Unlike other professions, the medical profession has a nationwide database recording various misdeeds of doctors, nurses and other medical professionals. The National Practitioner Data Bank is maintained by the United States Department of Health & Human Services. Basically, licensing boards, health insurance plans and malpractice carriers, as well as hospitals, can submit reports on doctors and other professionals.

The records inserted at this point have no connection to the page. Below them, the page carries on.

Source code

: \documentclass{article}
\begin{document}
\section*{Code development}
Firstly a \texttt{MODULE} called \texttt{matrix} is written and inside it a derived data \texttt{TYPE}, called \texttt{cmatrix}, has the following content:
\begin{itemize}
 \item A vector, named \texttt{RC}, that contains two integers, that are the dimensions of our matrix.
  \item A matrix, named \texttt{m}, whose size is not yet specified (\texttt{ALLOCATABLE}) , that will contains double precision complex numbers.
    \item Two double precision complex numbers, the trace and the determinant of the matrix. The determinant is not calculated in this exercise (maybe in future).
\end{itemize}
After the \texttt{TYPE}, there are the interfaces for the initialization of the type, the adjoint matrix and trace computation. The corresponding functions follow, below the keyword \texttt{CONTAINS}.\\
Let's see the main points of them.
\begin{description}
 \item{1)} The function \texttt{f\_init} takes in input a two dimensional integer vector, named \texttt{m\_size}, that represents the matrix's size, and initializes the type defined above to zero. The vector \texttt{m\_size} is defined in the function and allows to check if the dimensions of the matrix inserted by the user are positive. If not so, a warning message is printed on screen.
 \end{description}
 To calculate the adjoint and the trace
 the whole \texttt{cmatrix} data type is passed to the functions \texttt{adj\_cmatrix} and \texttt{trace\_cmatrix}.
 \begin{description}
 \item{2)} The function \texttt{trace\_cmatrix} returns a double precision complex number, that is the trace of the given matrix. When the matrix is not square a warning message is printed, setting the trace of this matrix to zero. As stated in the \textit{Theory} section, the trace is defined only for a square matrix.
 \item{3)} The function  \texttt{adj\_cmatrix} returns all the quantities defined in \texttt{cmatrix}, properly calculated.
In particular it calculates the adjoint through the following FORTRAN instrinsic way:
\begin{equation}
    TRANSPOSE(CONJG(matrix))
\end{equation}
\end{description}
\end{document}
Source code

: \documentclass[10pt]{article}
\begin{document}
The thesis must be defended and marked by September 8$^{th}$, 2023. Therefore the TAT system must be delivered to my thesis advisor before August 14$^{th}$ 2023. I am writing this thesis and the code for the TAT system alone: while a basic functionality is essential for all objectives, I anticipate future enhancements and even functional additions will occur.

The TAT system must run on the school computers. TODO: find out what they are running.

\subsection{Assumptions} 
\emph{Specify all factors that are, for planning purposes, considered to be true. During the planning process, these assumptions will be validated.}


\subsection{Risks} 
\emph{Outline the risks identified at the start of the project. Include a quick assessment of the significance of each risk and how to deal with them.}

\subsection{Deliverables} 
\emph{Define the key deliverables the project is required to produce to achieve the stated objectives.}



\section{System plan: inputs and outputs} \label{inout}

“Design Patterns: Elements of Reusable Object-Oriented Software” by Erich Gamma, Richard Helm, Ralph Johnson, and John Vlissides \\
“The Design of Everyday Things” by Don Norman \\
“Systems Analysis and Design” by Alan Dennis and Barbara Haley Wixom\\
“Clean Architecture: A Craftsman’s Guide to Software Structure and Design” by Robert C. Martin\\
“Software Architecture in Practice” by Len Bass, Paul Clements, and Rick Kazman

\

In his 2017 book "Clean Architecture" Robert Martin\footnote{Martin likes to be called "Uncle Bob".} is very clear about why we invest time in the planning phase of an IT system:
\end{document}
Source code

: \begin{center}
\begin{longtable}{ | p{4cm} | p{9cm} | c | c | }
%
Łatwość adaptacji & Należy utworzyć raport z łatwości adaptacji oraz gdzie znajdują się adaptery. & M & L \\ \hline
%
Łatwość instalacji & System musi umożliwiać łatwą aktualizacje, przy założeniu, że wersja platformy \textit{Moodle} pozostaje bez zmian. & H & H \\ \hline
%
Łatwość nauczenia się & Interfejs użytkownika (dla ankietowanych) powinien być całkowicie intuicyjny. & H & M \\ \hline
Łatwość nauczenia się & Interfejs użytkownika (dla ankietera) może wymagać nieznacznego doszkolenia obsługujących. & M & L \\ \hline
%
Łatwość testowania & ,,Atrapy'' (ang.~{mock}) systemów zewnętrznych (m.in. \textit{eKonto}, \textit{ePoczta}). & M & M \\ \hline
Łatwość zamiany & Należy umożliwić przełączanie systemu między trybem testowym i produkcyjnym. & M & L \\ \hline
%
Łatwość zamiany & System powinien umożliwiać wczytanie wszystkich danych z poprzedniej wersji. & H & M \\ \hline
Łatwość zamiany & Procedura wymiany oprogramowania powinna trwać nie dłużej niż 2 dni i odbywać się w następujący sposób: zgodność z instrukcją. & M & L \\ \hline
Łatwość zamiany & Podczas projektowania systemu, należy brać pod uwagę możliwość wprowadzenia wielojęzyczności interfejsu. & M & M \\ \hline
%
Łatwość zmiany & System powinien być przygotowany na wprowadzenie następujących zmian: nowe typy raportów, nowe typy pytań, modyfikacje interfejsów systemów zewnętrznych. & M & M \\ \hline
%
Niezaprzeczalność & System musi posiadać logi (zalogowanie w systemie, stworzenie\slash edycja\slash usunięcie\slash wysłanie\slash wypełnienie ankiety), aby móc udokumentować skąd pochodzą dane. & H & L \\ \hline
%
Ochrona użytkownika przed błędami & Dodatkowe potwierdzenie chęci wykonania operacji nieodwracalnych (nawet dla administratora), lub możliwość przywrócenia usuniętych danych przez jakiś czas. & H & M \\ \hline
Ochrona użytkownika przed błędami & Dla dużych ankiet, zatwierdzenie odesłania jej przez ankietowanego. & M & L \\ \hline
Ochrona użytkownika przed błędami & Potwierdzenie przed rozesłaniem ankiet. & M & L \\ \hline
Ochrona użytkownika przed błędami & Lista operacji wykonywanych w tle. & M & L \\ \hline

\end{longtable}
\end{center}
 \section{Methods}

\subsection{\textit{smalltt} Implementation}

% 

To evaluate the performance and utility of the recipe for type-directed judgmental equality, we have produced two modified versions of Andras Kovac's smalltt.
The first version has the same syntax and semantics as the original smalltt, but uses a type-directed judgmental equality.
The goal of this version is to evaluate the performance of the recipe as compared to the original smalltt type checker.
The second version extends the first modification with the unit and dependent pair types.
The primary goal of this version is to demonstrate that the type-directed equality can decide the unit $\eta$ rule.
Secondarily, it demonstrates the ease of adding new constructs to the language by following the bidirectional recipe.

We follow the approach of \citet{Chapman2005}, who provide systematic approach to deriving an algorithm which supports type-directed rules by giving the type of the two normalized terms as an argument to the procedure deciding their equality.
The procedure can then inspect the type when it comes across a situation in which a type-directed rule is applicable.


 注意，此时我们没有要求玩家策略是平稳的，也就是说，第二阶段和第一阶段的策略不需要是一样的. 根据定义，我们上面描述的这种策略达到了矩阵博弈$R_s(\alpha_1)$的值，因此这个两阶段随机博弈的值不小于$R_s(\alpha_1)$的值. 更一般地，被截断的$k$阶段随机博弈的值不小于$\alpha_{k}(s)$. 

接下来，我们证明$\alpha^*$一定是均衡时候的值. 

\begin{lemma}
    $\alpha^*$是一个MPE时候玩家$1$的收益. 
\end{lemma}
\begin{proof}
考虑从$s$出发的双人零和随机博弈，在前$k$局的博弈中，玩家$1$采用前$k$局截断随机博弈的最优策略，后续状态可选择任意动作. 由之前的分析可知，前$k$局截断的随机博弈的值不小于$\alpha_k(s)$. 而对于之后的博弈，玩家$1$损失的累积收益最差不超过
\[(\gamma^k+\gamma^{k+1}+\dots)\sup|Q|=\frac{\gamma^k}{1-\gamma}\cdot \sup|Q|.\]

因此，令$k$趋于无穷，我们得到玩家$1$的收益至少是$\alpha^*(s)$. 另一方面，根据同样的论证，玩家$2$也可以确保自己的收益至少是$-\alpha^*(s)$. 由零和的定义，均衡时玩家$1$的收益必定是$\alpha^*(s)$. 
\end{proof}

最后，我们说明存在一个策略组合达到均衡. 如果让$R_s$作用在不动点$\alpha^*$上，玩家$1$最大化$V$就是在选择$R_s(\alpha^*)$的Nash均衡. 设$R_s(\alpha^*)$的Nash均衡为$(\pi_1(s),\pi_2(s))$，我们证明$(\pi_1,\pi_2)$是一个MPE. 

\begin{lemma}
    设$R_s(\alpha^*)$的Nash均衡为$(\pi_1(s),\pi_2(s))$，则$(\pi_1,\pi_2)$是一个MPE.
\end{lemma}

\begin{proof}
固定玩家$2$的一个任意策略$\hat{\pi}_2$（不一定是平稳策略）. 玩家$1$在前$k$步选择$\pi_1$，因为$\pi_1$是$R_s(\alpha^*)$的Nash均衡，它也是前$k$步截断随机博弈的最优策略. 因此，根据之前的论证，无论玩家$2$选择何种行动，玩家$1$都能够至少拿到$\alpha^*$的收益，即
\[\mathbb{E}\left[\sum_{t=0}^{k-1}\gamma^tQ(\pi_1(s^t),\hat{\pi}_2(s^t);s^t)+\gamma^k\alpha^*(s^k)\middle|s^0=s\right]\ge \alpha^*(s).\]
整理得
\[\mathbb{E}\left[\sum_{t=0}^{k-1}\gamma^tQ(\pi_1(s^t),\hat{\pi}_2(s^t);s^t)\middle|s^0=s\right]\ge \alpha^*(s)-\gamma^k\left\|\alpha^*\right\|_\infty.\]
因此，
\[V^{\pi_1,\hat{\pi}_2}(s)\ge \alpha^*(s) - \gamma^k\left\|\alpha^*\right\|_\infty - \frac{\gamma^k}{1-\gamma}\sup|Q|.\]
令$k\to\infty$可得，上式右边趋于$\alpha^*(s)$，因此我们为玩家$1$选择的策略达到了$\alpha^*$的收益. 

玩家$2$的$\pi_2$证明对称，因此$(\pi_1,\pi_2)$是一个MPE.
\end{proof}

Common examples of what sorts of events get reported would include when a hospital must suspend a doctor’s privileges to practice in the hospital or when a medical malpractice insurance company must pay a claim. Licensing boards also may report when they are in the process of disciplining a doctor or have imposed a sanction.
The idea behind the Data Bank was to prevent doctors from moving from place to place to duck disciplinary authorities and others after they demonstrated incompetence or bad judgment. However, it seems that at least some doctors, including one surgeon in the Kansas City area, have been able to continue to move around in order to keep practicing. Many licensing boards do not even check the Data Bank when a doctor moves into their jurisdiction. In the case of this surgeon, he moved to Kansas after the Missouri authorities began to question his competence. Private citizens have also accused this same surgeon of malpractice.
The Data Bank is not available to the general public, but it still is a treasure trove of information about the prior conduct of medical professionals. Hopefully, those in authority will realize that this information could be valuable if disseminated to those who rely on doctors for their care.